Was im Bereich der 24-Stundenbetreuung tatsächlich passieren muss
Das Hilfswerk als einer der führenden Qualitätsanbieter im Bereich der Pflege und Betreuung in Österreich, darunter auch in der 24-Stunden-Betreuung, unterstützt alle Bestrebungen, welche die Versorgungssicherheit und die Qualität im Sektor fördern. Das gemeinsam von Hilfswerk, Volkshilfe und Caritas vor zwei Jahren erfolgreich initiierte Qualitätslabel „24-Stunden-Betreuung – sicher.kompetent.fair“ unterstreicht dieses Engagement zum Wohle der Kundinnen und Kunden und zielt ebenso auf Fairness gegenüber den Betreuungskräften ab. „Wir fordern Konsequenz in der Diskussion ein. Wer nachvollziehbare und adäquate Qualitätsstandards sowie eine nachhaltig faire Entlohnung in der 24-Stunden-Betreuung möchte, der kommt künftig wohl kaum um eine Anpassung der Förderungen für die Kundinnen und Kunden herum.
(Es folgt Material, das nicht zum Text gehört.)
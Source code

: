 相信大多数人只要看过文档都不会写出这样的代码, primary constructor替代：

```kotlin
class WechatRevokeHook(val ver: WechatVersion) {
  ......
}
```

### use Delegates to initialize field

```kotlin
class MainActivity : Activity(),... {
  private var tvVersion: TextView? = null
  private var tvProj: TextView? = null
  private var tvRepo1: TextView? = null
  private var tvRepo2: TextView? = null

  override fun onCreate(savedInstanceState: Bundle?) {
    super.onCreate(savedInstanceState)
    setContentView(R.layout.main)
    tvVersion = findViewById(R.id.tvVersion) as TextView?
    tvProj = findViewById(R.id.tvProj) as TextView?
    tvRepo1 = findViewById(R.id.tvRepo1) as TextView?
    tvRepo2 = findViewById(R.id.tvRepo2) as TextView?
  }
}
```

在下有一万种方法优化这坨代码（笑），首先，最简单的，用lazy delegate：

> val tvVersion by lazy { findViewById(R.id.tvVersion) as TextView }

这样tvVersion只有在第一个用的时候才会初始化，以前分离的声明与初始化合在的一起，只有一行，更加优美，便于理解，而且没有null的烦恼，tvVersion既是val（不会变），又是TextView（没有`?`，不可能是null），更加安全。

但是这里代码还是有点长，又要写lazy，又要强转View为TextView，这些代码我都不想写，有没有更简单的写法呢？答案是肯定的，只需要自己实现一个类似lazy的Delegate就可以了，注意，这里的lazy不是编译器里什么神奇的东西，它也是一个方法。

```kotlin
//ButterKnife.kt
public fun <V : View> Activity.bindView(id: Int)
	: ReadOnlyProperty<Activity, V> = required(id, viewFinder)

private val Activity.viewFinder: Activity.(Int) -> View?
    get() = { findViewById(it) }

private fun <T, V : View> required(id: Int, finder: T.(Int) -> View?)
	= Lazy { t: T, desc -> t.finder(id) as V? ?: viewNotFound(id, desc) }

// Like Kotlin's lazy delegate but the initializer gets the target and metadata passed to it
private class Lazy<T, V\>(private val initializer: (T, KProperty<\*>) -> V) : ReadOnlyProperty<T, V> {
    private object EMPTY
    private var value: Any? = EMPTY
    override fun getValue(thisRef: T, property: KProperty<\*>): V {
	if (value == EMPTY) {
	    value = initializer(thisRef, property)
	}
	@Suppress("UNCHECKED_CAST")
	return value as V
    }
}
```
Sonst fällt die Betreuung irgendwann wieder in den Schwarzmarkt zurück – das kann keiner wollen“, ist Karas überzeugt. „Und wie auch immer man zur Kürzung der Familienbeihilfe für Ausländer stehen mag, eines ist klar: Die Familienbeihilfe kann nicht regulär als Lohnbestandteil herangezogen werden – dies alleine schon deshalb nicht, weil nur ein Teil der Betreuungskräfte Kinder im entsprechenden Alter hat und Familienbeihilfe bezieht.“, erläutert Karas. Karas weist auch dezidiert „wenig reflektierte“ Vorschläge zur Organisation der 24-Stunden-Betreuung zurück, die beispielsweise bedarfsorientierten Qualitätswettbewerb ausschalten würden, wie etwa die jüngst von Norbert Hofer propagierte Idee einer bundesweiten Genossenschaft.
Etwa fünf Prozent der Pflegebedürftigen nutzen 24-Stunden-Betreuung
Inwieweit die aktuelle politische und mediale Schwerpunktsetzung den tatsächlichen Problemstellungen des Betreuungs- und Pflegebereiches gerecht wird, sei dahingestellt. In der Öffentlichkeit sorgt sie jedenfalls für eine verzerrte Wahrnehmung. Mit gut fünf Prozent Marktanteil ist die 24-Stunden-Betreuung in Österreich ein unverzichtbares, aber auch sehr spezifisches Angebot. Die kostenintensive stationäre Pflege im Heim nimmt rund fünfzehn Prozent der Pflegebedürftigen auf. Der größte Teil der Pflegebedürftigen, rund achtzig Prozent, werden zu Hause von Angehörigen alleine oder mit Unterstützung mobiler Dienste wie Hauskrankenpflege und Heimhilfe versorgt. Über fünfundzwanzig Prozent aller Pflegebedürftigen nehmen regelmäßig mobile Dienste in Anspruch. Damit decken mobile Dienste den größten Teil des professionellen Pflege- und Betreuungsbedarfs. „Wer tatsächlich Entwicklungen im Bereich der Betreuung und Pflege vorantreiben möchte, muss in erster Linie über Verbesserungen für pflegende Angehörige nachdenken und das System der mobilen Dienste weiterentwickeln und ausbauen.“, meint Karas. „Wir fordern eine ernsthafte politische Diskussion zur Zukunft der Betreuung und Pflege anstelle fadenscheiniger Kampagnen. Angesichts des demografischen Wandels, der offenen Fragen in der Finanzierung – insbesondere nach Auslaufen der aktuellen Pflegefondsgesetzes – und des eklatanten Fachkräftemangels sollten wir eher heute als morgen ins Handeln kommen“, fordert Karas abschließend.